□湖北孝感 曾海波
“瑟瑟朔风啸九天,晶莹雨珠听缠绵。”自从秋末麦子种下以后,乡亲们就开始盼望这场冬雨了。半夜北风过处,发出一声声自豪的哗笑;雨丝随风入窗,轻落窗沿,浇湿了盆花,在花叶上凝聚成珠,那闪动的雨珠儿,泛出剔透的光泽。这时,乡亲们的喜悦之情溢于言表,他们的冬天将是丰盈而朴实的,是满载而归的愉悦,因为他们有过春天的耕耘和夏秋的劳作,那份等待浸染着冬天闲杂的情绪。

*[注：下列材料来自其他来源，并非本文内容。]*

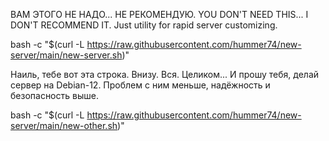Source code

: ВАМ ЭТОГО НЕ НАДО... НЕ РЕКОМЕНДУЮ.
YOU DON'T NEED THIS... I DON'T RECOMMEND IT.
Just utility for rapid server customizing.

bash -c "$(curl -L https://raw.githubusercontent.com/hummer74/new-server/main/new-server.sh)"





Наиль, тебе вот эта строка. Внизу. Вся. Целиком...
И прошу тебя, делай сервер на Debian-12. Проблем с ним меньше, надёжность и безопасность выше.

bash -c "$(curl -L https://raw.githubusercontent.com/hummer74/new-server/main/new-other.sh)"


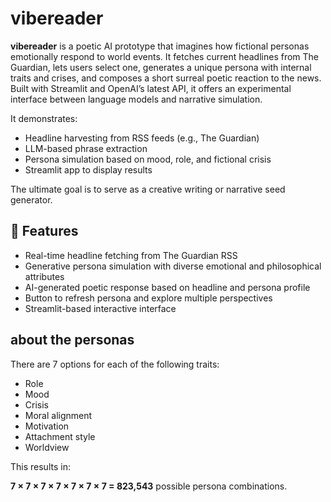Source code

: # vibereader

**vibereader** is a poetic AI prototype that imagines how fictional personas emotionally respond to world events. It fetches current headlines from The Guardian, lets users select one, generates a unique persona with internal traits and crises, and composes a short surreal poetic reaction to the news. Built with Streamlit and OpenAI’s latest API, it offers an experimental interface between language models and narrative simulation.

It demonstrates:
- Headline harvesting from RSS feeds (e.g., The Guardian)
- LLM-based phrase extraction
- Persona simulation based on mood, role, and fictional crisis
- Streamlit app to display results

The ultimate goal is to serve as a creative writing or narrative seed generator.

## 🧪 Features

- Real-time headline fetching from The Guardian RSS
- Generative persona simulation with diverse emotional and philosophical attributes
- AI-generated poetic response based on headline and persona profile
- Button to refresh persona and explore multiple perspectives
- Streamlit-based interactive interface

## about the personas

There are 7 options for each of the following traits:

- Role
- Mood
- Crisis
- Moral alignment
- Motivation
- Attachment style
- Worldview

This results in:

**7 × 7 × 7 × 7 × 7 × 7 × 7 = 823,543** possible persona combinations.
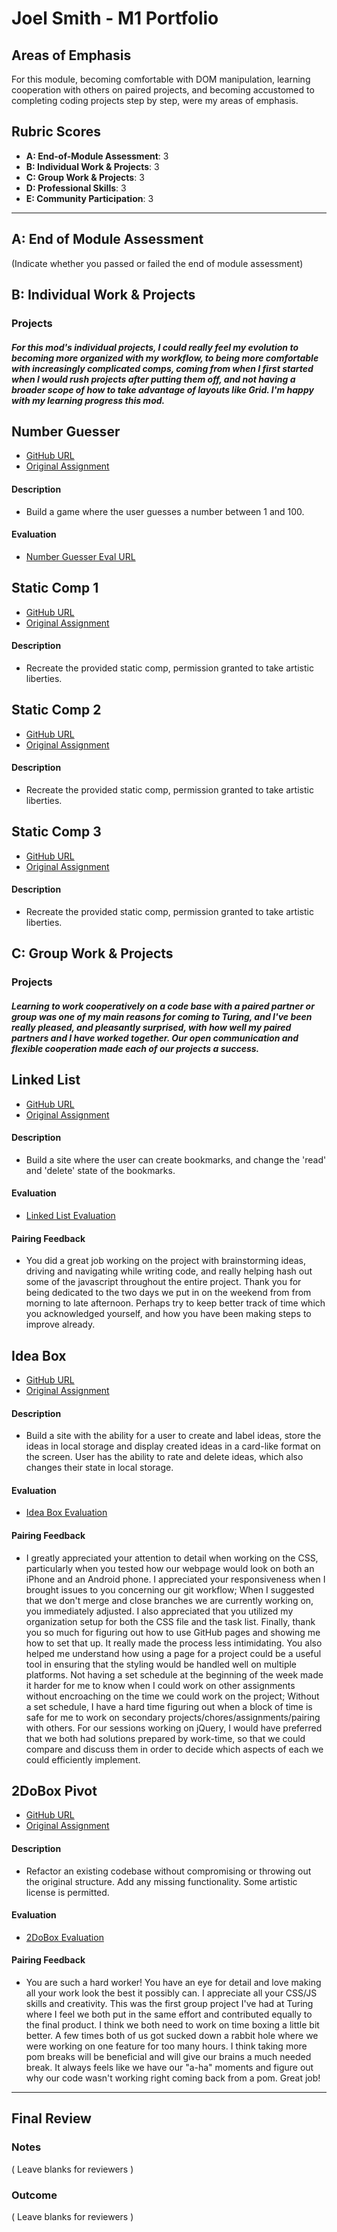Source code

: # Joel Smith - M1 Portfolio

## Areas of Emphasis

For this module, becoming comfortable with DOM manipulation, learning cooperation with others on paired projects, and becoming accustomed to completing coding projects step by step, were my areas of emphasis. 

## Rubric Scores

* **A: End-of-Module Assessment**: 3
* **B: Individual Work & Projects**: 3
* **C: Group Work & Projects**: 3
* **D: Professional Skills**: 3
* **E: Community Participation**: 3

-----------------------

## A: End of Module Assessment

(Indicate whether you passed or failed the end of module assessment)


## B: Individual Work & Projects

### Projects
##### For this mod's individual projects, I could really feel my evolution to becoming more organized with my workflow, to being more comfortable with increasingly complicated comps, coming from when I first started when I would rush projects after putting them off, and not having a broader scope of how to take advantage of layouts like Grid. I'm happy with my learning progress this mod.


## Number Guesser

* [GitHub URL](https://github.com/JoelSmith123/number-guesser)
* [Original Assignment](http://frontend.turing.io/projects/number-guesser.html)

#### Description
* Build a game where the user guesses a number between 1 and 100.

#### Evaluation
* [Number Guesser Eval URL](https://github.com/turingschool/front-end-submissions-public/blob/master/1806/mod-1/number-guesser/joel-smith.md)


## Static Comp 1

* [GitHub URL](https://github.com/JoelSmith123/js-comp-challenge-1)
* [Original Assignment](http://frontend.turing.io/projects/m1-static-comp-1.html)

#### Description 
* Recreate the provided static comp, permission granted to take artistic liberties.


## Static Comp 2 

* [GitHub URL](https://github.com/JoelSmith123/js-comp-challenge-2)
* [Original Assignment](http://frontend.turing.io/projects/m1-static-comp-2.html)

#### Description
* Recreate the provided static comp, permission granted to take artistic liberties.


## Static Comp 3 

* [GitHub URL](https://github.com/JoelSmith123/js-comp-challenge-3)
* [Original Assignment](http://frontend.turing.io/projects/m1-static-comp-3.html)

#### Description
* Recreate the provided static comp, permission granted to take artistic liberties.


## C: Group Work & Projects

### Projects
##### Learning to work cooperatively on a code base with a paired partner or group was one of my main reasons for coming to Turing, and I've been really pleased, and pleasantly surprised, with how well my paired partners and I have worked together. Our open communication and flexible cooperation made each of our projects a success.  


## Linked List

* [GitHub URL](https://github.com/JoelSmith123/linked-list)
* [Original Assignment](http://frontend.turing.io/projects/linked-list.html)

#### Description
* Build a site where the user can create bookmarks, and change the 'read' and 'delete' state of the bookmarks.

#### Evaluation
* [Linked List Evaluation](https://github.com/turingschool/front-end-submissions-public/blob/master/1806/mod-1/linked-list/joel-justin.md)

#### Pairing Feedback 
* You did a great job working on the project with brainstorming ideas, driving and navigating while writing code, and really helping hash out some of the javascript throughout the entire project. Thank you for being dedicated to the two days we put in on the weekend from from morning to late afternoon. Perhaps try to keep better track of time which you acknowledged yourself, and how you have been making steps to improve already. 


## Idea Box 

* [GitHub URL](https://github.com/JoelSmith123/ideabox)
* [Original Assignment](http://frontend.turing.io/projects/ideabox.html)

#### Description 
* Build a site with the ability for a user to create and label ideas, store the ideas in local storage and display created ideas in a card-like format on the screen. User has the ability to rate and delete ideas, which also changes their state in local storage.

#### Evaluation
* [Idea Box Evaluation](https://github.com/turingschool/front-end-submissions-public/blob/master/1806/mod-1/idea-box/jessica-joel.md)

#### Pairing Feedback
* I greatly appreciated your attention to detail when working on the CSS, particularly when you tested how our webpage would look on both an iPhone and an Android phone. I appreciated your responsiveness when I brought issues to you concerning our git workflow; When I suggested that we don't merge and close branches we are currently working on, you immediately adjusted. I also appreciated that you utilized my organization setup for both the CSS file and the task list. Finally, thank you so much for figuring out how to use GitHub pages and showing me how to set that up. It really made the process less intimidating. You also helped me understand how using a page for a project could be a useful tool in ensuring that the styling would be handled well on multiple platforms. Not having a set schedule at the beginning of the week made it harder for me to know when I could work on other assignments without encroaching on the time we could work on the project; Without a set schedule, I have a hard time figuring out when a block of time is safe for me to work on secondary projects/chores/assignments/pairing with others. For our sessions working on jQuery, I would have preferred that we both had solutions prepared by work-time, so that we could compare and discuss them in order to decide which aspects of each we could efficiently implement.


## 2DoBox Pivot 

* [GitHub URL](https://github.com/JoelSmith123/2DoBox-Pivot)
* [Original Assignment](http://frontend.turing.io/projects/2DoBox-Pivot-Mod1.html)

#### Description 
* Refactor an existing codebase without compromising or throwing out the original structure. Add any missing functionality. Some artistic license is permitted.

#### Evaluation
* [2DoBox Evaluation](https://github.com/turingschool/front-end-submissions-public/blob/master/1806/mod-1/to-do-box/joel-laura.md)

#### Pairing Feedback
* You are such a hard worker! You have an eye for detail and love making all your work look the best it possibly can. I appreciate all your CSS/JS skills and creativity. This was the first group project I've had at Turing where I feel we both put in the same effort and contributed equally to the final product.  I think we both need to work on time boxing a little bit better. A few times both of us got sucked down a rabbit hole where we were working on one feature for too many hours. I think taking more pom breaks will be beneficial and will give our brains a much needed break. It always feels like we have our "a-ha" moments and figure out why our code wasn't working right coming back from a pom. Great job!


------------------

## Final Review

### Notes

( Leave blanks for reviewers )

### Outcome

( Leave blanks for reviewers )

清晨,天空迷蒙一片,夹杂些许尘土气息。冬雨洒在琉璃瓦和附近枯黄的树木上,屋檐的雨珠儿也一起随风轻摆,和着雨声一起哼唱。风撞进窗口,摩擦着我的脸颊,三扇方格子窗玻璃上爬满了蚯蚓般的雨水。雨点逐渐密集起来,犹如机关枪开始扫射,朝着虚虚实实的雾就是一通操作。雾溃不成军,四处逃散。天色一点点明亮起来,但终究在雨的掌控之中。
好一场冬雨,周遭的喧哗被它渐渐隐去,水汽从屋内弥漫到院外,一幅湿漉漉的情形。只听得雨水哗哗地作响,伸手去触碰雨滴,欣赏雨滴落在掌心的残破的形态或四溅飞扬的模样,寒气从四面八方铺天盖地袭来,笼起一层灰尘的地面,滴落之处溅起一片水花,地上已变成一个个深浅不一的水坑。雨不停歇地下着,那份不疾不缓的雍容,一如戏曲中的白娘子,踏着二胡、花鼓细碎的伴奏,扭着水蛇样的细腰,玉足微点,踏浪而来。
冬雨阴冷,一颗颗,一串串,一片片,在肃杀的冬季里倾泻开来。冬雨声泪俱下,眼前只有萧条的枯枝,只有漫无边际的阴云。雨滑落到地面,发出淅淅沥沥的声音。雨滴打在雨伞上,清脆铿锵地作响,有雨打芭蕉的韵致,或急或徐,可以当作古琴来听了。前面那个熟知的小泥坑,也能陷下去脚、困得住人,有点积水就能将它填平,没有多大一会,水又慢慢地洇了下去。
“冬季”是一道坎,跨过去,风光无限。在人生的冬天里,有些人悲观,他们看到的是叶草飘零,他们感受到的是冬凉如水,回望过去,感慨良多……让我由衷地感谢生命,感谢那些风风雨雨,感谢人生的冬冷凉热,感谢那个最初的自己。